### What to do
Reproduce, exactly and only, the lines of the data that follows from the one containing "corresponding meltwater/ice quantities" down to the one containing "a physical problem;", without pictures.

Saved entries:
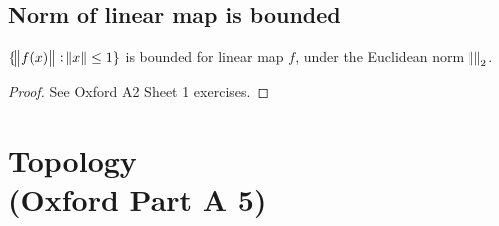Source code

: \subsection{Norm of linear map is bounded}
\begin{theorem}
  $\{\norm{f(x)} : \norm{x} \leq 1\}$ is bounded for linear map $f$, under the Euclidean norm
  $\norm{}_2$.
\end{theorem}

\begin{proof}
  See Oxford A2 Sheet 1 exercises.
\end{proof}

\section{Topology\\(Oxford Part A 5)}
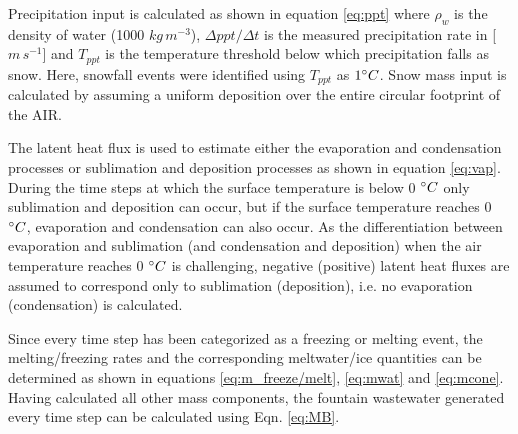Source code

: Precipitation input is calculated as shown in equation \ref{eq:ppt} where $\rho_{w}$ is the density of water (1000
$kg\,m^{-3}$), $\Delta ppt/ \Delta t$ is the measured precipitation rate in [$m\,s^{-1}$] and $T_{ppt}$ is the temperature threshold
below which precipitation falls as snow. Here, snowfall events were identified using $T_{ppt}$ as $1 ^{\circ} C$. Snow
mass input is calculated by assuming a uniform deposition over the entire circular footprint of the AIR.

The latent heat flux is used to estimate either the evaporation and condensation processes or sublimation and
deposition processes as shown in equation \ref{eq:vap}. During the time steps at which the surface temperature
is below 0 $^{\circ} C$ only sublimation and deposition can occur, but if the surface temperature reaches 0
$^{\circ} C$, evaporation and condensation can also occur. As the differentiation between evaporation and
sublimation (and condensation and deposition) when the air temperature reaches 0 $^{\circ} C$ is challenging,
negative (positive) latent heat fluxes are assumed to correspond only to sublimation (deposition), i.e. no
evaporation (condensation) is calculated.

Since every time step has been categorized as a freezing or melting event, the melting/freezing rates and the
corresponding meltwater/ice quantities can be determined as shown in equations \ref{eq:m_freeze/melt},
\ref{eq:mwat} and \ref{eq:mcone}. Having calculated all other mass components, the fountain wastewater generated
every time step can be calculated using Eqn. \ref{eq:MB}.

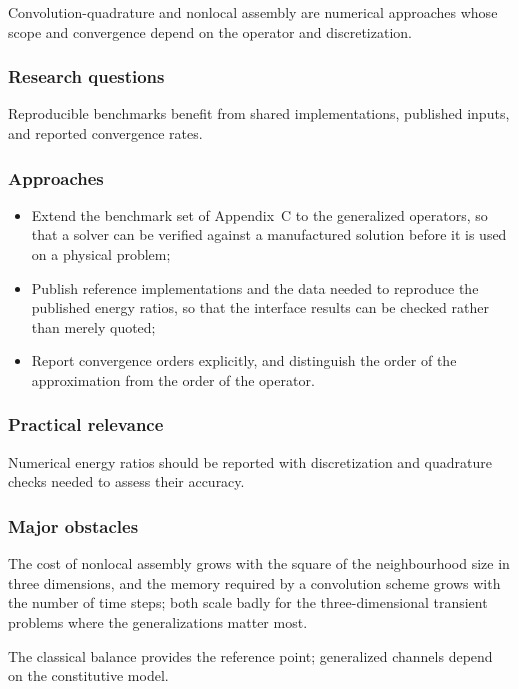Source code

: Convolution-quadrature and nonlocal assembly are numerical approaches whose scope and convergence depend on the operator and discretization.

\subsubsection{Research questions}

Reproducible benchmarks benefit from shared implementations, published inputs, and reported convergence rates.

\subsubsection{Approaches}

\begin{itemize}
\item Extend the benchmark set of Appendix~C to the generalized operators, so that a solver can be verified against a manufactured solution before it is used on a physical problem;
\item Publish reference implementations and the data needed to reproduce the published energy ratios, so that the interface results can be checked rather than merely quoted;
\item Report convergence orders explicitly, and distinguish the order of the approximation from the order of the operator.
\end{itemize}

\subsubsection{Practical relevance}

Numerical energy ratios should be reported with discretization and quadrature checks needed to assess their accuracy.

\subsubsection{Major obstacles}

The cost of nonlocal assembly grows with the square of the neighbourhood size in three dimensions, and the memory required by a convolution scheme grows with the number of time steps; both scale badly for the three-dimensional transient problems where the generalizations matter most.

The classical balance provides the reference point; generalized channels depend on the constitutive model.

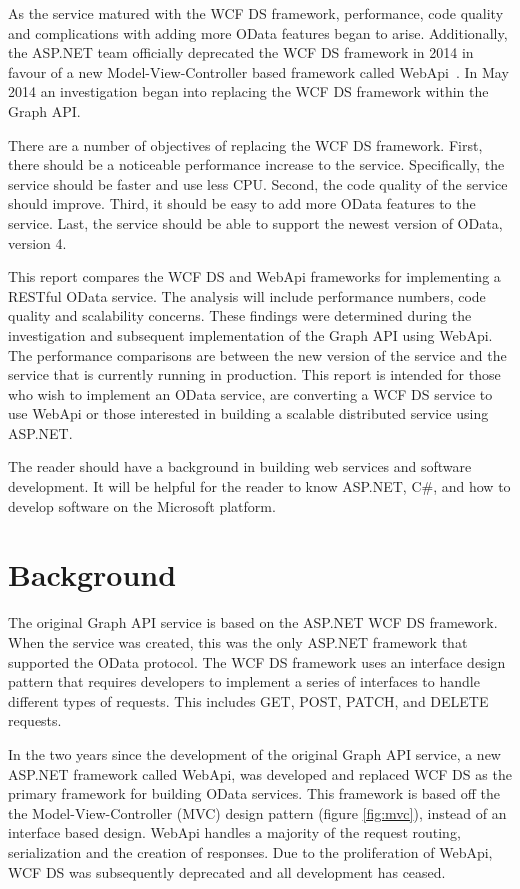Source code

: \documentclass[se]{uw-wkrpt}
\begin{document}
As the service matured with the WCF DS framework, performance, code quality and complications with adding more OData features began to arise. Additionally, the ASP.NET team officially deprecated the WCF DS framework in 2014 in favour of a new Model-View-Controller based framework called WebApi~\cite{ref:wcfds}. In May 2014 an investigation began into replacing the WCF DS framework within the Graph API.

There are a number of objectives of replacing the WCF DS framework. First, there should be a noticeable performance increase to the service. Specifically, the service should be faster and use less CPU. Second, the code quality of the service should improve. Third, it should be easy to add more OData features to the service. Last, the service should be able to support the newest version of OData, version 4. 

This report compares the WCF DS and WebApi frameworks for implementing a RESTful OData service. The analysis will include performance numbers, code quality and scalability concerns. These findings were determined during the investigation and subsequent implementation of the Graph API using WebApi. The performance comparisons are between the new version of the service and the service that is currently running in production. This report is intended for those who wish to implement an OData service, are converting a WCF DS service to use WebApi or those interested in building a scalable distributed service using ASP.NET.

The reader should have a background in building web services and software development. It will be helpful for the reader to know ASP.NET, C\#, and how to develop software on the Microsoft platform.

\section{Background}

The original Graph API service is based on the ASP.NET WCF DS framework. When the service was created, this was the only ASP.NET framework that supported the OData protocol. The WCF DS framework uses an interface design pattern that requires developers to implement a series of interfaces to handle different types of requests. This includes GET, POST, PATCH, and DELETE requests.

In the two years since the development of the original Graph API service, a new ASP.NET framework called WebApi, was developed and replaced WCF DS as the primary framework for building OData services. This framework is based off the the Model-View-Controller (MVC) design pattern (figure \ref{fig:mvc}), instead of an interface based design. WebApi handles a majority of the request routing, serialization and the creation of responses. Due to the proliferation of WebApi, WCF DS was subsequently deprecated and all development has ceased.
\end{document}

### Solution for this problem
corresponding meltwater/ice quantities can be determined as shown in equations \ref{eq:m_freeze/melt},
\ref{eq:mwat} and \ref{eq:mcone}. Having calculated all other mass components, the fountain wastewater generated
every time step can be calculated using Eqn. \ref{eq:MB}.

Source code

: Convolution-quadrature and nonlocal assembly are numerical approaches whose scope and convergence depend on the operator and discretization.

\subsubsection{Research questions}

Reproducible benchmarks benefit from shared implementations, published inputs, and reported convergence rates.

\subsubsection{Approaches}

\begin{itemize}
\item Extend the benchmark set of Appendix~C to the generalized operators, so that a solver can be verified against a manufactured solution before it is used on a physical problem;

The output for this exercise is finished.